**What you are asked to do:**
The task calls for the lines from the start of the entries below through the line with "evaluates business logic", given again verbatim, with every picture dropped.

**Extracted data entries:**
»»
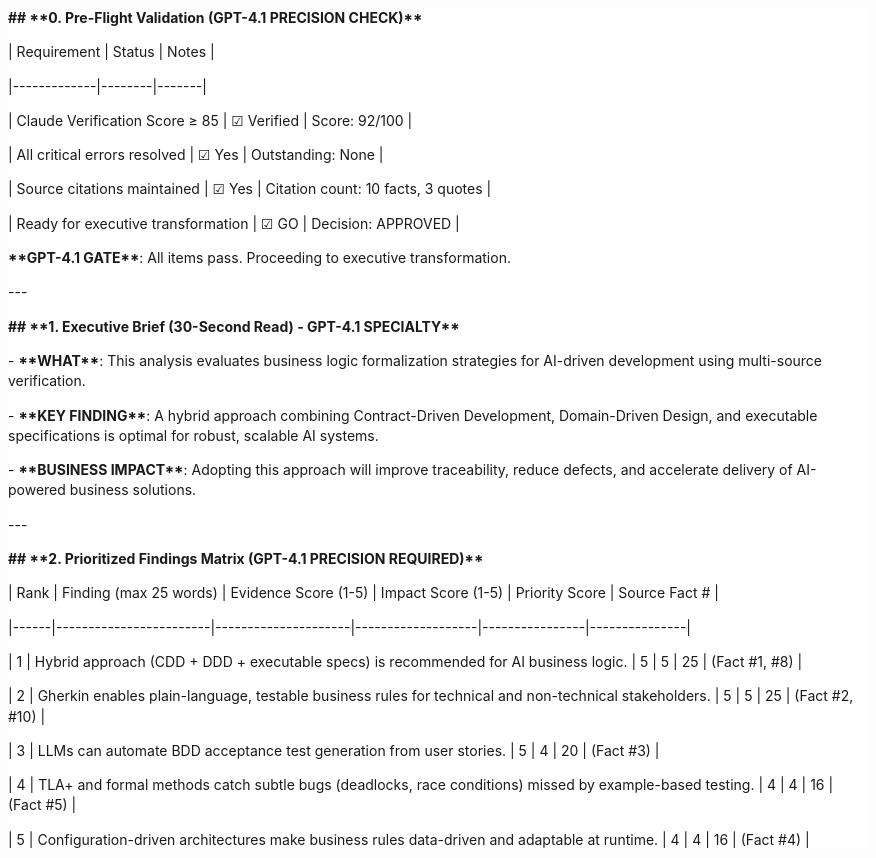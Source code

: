 **\## \*\*0. Pre-Flight Validation (GPT-4.1 PRECISION CHECK)\*\***

\| Requirement \| Status \| Notes \|

\|\-\-\-\-\-\-\-\-\-\-\-\--\|\-\-\-\-\-\-\--\|\-\-\-\-\-\--\|

\| Claude Verification Score ≥ 85 \| ☑ Verified \| Score: 92/100 \|

\| All critical errors resolved \| ☑ Yes \| Outstanding: None \|

\| Source citations maintained \| ☑ Yes \| Citation count: 10 facts, 3
quotes \|

\| Ready for executive transformation \| ☑ GO \| Decision: APPROVED \|

**\*\*GPT-4.1 GATE\*\***: All items pass. Proceeding to executive
transformation.

\-\--

**\## \*\*1. Executive Brief (30-Second Read) - GPT-4.1 SPECIALTY\*\***

\- **\*\*WHAT\*\***: This analysis evaluates business logic
formalization strategies for AI-driven development using multi-source
verification.

\- **\*\*KEY FINDING\*\***: A hybrid approach combining Contract-Driven
Development, Domain-Driven Design, and executable specifications is
optimal for robust, scalable AI systems.

\- **\*\*BUSINESS IMPACT\*\***: Adopting this approach will improve
traceability, reduce defects, and accelerate delivery of AI-powered
business solutions.

\-\--

**\## \*\*2. Prioritized Findings Matrix (GPT-4.1 PRECISION
REQUIRED)\*\***

\| Rank \| Finding (max 25 words) \| Evidence Score (1-5) \| Impact
Score (1-5) \| Priority Score \| Source Fact \# \|

\|\-\-\-\-\--\|\-\-\-\-\-\-\-\-\-\-\-\-\-\-\-\-\-\-\-\-\-\-\--\|\-\-\-\-\-\-\-\-\-\-\-\-\-\-\-\-\-\-\-\--\|\-\-\-\-\-\-\-\-\-\-\-\-\-\-\-\-\-\--\|\-\-\-\-\-\-\-\-\-\-\-\-\-\-\--\|\-\-\-\-\-\-\-\-\-\-\-\-\-\--\|

\| 1 \| Hybrid approach (CDD + DDD + executable specs) is recommended
for AI business logic. \| 5 \| 5 \| 25 \| (Fact #1, #8) \|

\| 2 \| Gherkin enables plain-language, testable business rules for
technical and non-technical stakeholders. \| 5 \| 5 \| 25 \| (Fact #2,
#10) \|

\| 3 \| LLMs can automate BDD acceptance test generation from user
stories. \| 5 \| 4 \| 20 \| (Fact #3) \|

\| 4 \| TLA+ and formal methods catch subtle bugs (deadlocks, race
conditions) missed by example-based testing. \| 4 \| 4 \| 16 \| (Fact
#5) \|

\| 5 \| Configuration-driven architectures make business rules
data-driven and adaptable at runtime. \| 4 \| 4 \| 16 \| (Fact #4) \|
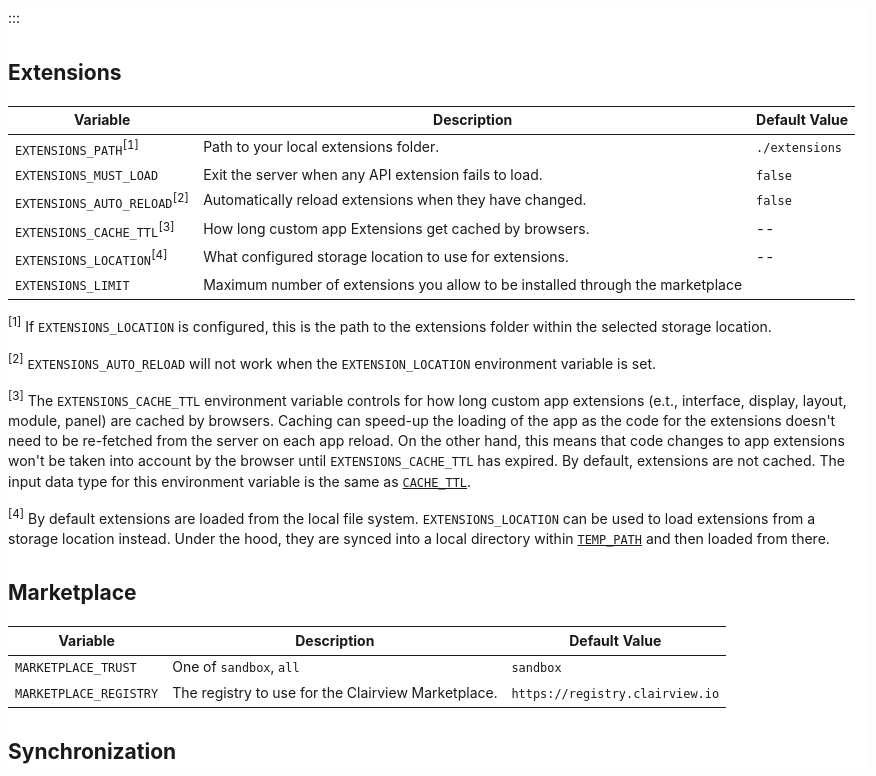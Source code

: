 :::

## Extensions

| Variable                               | Description                                                                    | Default Value  |
| -------------------------------------- | ------------------------------------------------------------------------------ | -------------- |
| `EXTENSIONS_PATH`<sup>[1]</sup>        | Path to your local extensions folder.                                          | `./extensions` |
| `EXTENSIONS_MUST_LOAD`                 | Exit the server when any API extension fails to load.                          | `false`        |
| `EXTENSIONS_AUTO_RELOAD`<sup>[2]</sup> | Automatically reload extensions when they have changed.                        | `false`        |
| `EXTENSIONS_CACHE_TTL`<sup>[3]</sup>   | How long custom app Extensions get cached by browsers.                         | --             |
| `EXTENSIONS_LOCATION`<sup>[4]</sup>    | What configured storage location to use for extensions.                        | --             |
| `EXTENSIONS_LIMIT`                     | Maximum number of extensions you allow to be installed through the marketplace |                |

<sup>[1]</sup> If `EXTENSIONS_LOCATION` is configured, this is the path to the extensions folder within the selected
storage location.

<sup>[2]</sup> `EXTENSIONS_AUTO_RELOAD` will not work when the `EXTENSION_LOCATION` environment variable is set.

<sup>[3]</sup> The `EXTENSIONS_CACHE_TTL` environment variable controls for how long custom app extensions (e.t.,
interface, display, layout, module, panel) are cached by browsers. Caching can speed-up the loading of the app as the
code for the extensions doesn't need to be re-fetched from the server on each app reload. On the other hand, this means
that code changes to app extensions won't be taken into account by the browser until `EXTENSIONS_CACHE_TTL` has expired.
By default, extensions are not cached. The input data type for this environment variable is the same as
[`CACHE_TTL`](#cache).

<sup>[4]</sup> By default extensions are loaded from the local file system. `EXTENSIONS_LOCATION` can be used to load
extensions from a storage location instead. Under the hood, they are synced into a local directory within
[`TEMP_PATH`](#general) and then loaded from there.

## Marketplace

| Variable               | Description                                       | Default Value                  |
| ---------------------- | ------------------------------------------------- | ------------------------------ |
| `MARKETPLACE_TRUST`    | One of `sandbox`, `all`                           | `sandbox`                      |
| `MARKETPLACE_REGISTRY` | The registry to use for the Clairview Marketplace. | `https://registry.clairview.io` |

## Synchronization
««
**Answer to this exercise:**
Source code

: **\## \*\*0. Pre-Flight Validation (GPT-4.1 PRECISION CHECK)\*\***

\| Requirement \| Status \| Notes \|

\|\-\-\-\-\-\-\-\-\-\-\-\--\|\-\-\-\-\-\-\--\|\-\-\-\-\-\--\|

\| Claude Verification Score ≥ 85 \| ☑ Verified \| Score: 92/100 \|

\| All critical errors resolved \| ☑ Yes \| Outstanding: None \|

\| Source citations maintained \| ☑ Yes \| Citation count: 10 facts, 3
quotes \|

\| Ready for executive transformation \| ☑ GO \| Decision: APPROVED \|

**\*\*GPT-4.1 GATE\*\***: All items pass. Proceeding to executive
transformation.

\-\--

**\## \*\*1. Executive Brief (30-Second Read) - GPT-4.1 SPECIALTY\*\***

\- **\*\*WHAT\*\***: This analysis evaluates business logic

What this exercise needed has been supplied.